• Work instruction:
Where a line below holds the string "future", copy that line.

• Data to process:
****************
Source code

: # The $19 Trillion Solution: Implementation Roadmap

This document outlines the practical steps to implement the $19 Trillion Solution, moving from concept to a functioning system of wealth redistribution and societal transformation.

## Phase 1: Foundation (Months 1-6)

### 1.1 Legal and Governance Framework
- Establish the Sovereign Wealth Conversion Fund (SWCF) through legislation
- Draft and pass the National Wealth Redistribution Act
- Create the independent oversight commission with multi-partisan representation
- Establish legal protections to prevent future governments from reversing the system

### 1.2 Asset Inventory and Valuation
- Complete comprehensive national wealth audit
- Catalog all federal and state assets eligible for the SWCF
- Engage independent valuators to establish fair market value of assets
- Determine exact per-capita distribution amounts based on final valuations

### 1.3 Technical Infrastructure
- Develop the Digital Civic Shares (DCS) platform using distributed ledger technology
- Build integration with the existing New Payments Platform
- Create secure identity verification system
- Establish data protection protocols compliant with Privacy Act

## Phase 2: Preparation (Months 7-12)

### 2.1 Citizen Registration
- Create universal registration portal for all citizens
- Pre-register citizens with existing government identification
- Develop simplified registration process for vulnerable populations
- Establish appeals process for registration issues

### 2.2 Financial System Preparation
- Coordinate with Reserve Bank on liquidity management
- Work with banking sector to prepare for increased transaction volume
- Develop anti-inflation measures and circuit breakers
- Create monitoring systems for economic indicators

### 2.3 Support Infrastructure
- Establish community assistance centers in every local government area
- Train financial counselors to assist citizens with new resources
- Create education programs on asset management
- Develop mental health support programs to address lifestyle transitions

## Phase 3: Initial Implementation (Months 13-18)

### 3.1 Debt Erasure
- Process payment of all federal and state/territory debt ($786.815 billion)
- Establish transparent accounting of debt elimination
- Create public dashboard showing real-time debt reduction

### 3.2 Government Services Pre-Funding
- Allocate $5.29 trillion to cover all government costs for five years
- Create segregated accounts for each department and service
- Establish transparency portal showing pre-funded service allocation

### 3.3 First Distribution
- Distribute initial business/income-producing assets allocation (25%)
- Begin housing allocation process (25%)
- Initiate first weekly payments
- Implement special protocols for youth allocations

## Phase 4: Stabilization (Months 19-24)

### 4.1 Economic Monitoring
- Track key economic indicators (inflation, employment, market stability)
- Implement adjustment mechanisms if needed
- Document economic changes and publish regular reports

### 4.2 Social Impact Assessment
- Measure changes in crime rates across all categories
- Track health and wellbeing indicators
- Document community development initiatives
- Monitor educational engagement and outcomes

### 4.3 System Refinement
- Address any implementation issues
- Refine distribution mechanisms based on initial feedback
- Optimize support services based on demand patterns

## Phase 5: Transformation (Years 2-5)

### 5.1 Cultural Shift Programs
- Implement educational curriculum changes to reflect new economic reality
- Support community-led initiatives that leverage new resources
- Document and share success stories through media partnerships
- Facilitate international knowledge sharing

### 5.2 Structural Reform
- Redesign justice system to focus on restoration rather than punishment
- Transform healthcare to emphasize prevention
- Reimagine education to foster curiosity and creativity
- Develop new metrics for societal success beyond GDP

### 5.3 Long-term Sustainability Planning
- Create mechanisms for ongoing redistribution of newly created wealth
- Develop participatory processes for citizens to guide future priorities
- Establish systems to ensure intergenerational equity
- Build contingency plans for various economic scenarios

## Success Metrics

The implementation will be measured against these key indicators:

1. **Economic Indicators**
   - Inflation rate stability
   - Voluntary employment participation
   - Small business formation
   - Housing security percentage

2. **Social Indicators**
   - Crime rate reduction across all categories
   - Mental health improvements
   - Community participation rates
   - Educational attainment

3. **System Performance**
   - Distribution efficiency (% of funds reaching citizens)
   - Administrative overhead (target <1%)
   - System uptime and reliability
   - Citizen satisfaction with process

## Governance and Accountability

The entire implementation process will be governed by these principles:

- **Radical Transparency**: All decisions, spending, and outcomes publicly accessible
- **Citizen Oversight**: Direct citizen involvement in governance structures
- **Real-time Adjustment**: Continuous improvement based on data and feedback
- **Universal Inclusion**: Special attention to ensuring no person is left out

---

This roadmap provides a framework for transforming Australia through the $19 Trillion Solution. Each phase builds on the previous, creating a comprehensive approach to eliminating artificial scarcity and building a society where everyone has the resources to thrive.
****************
• Solution to this exercise:
- Establish legal protections to prevent future governments from reversing the system
- Develop participatory processes for citizens to guide future priorities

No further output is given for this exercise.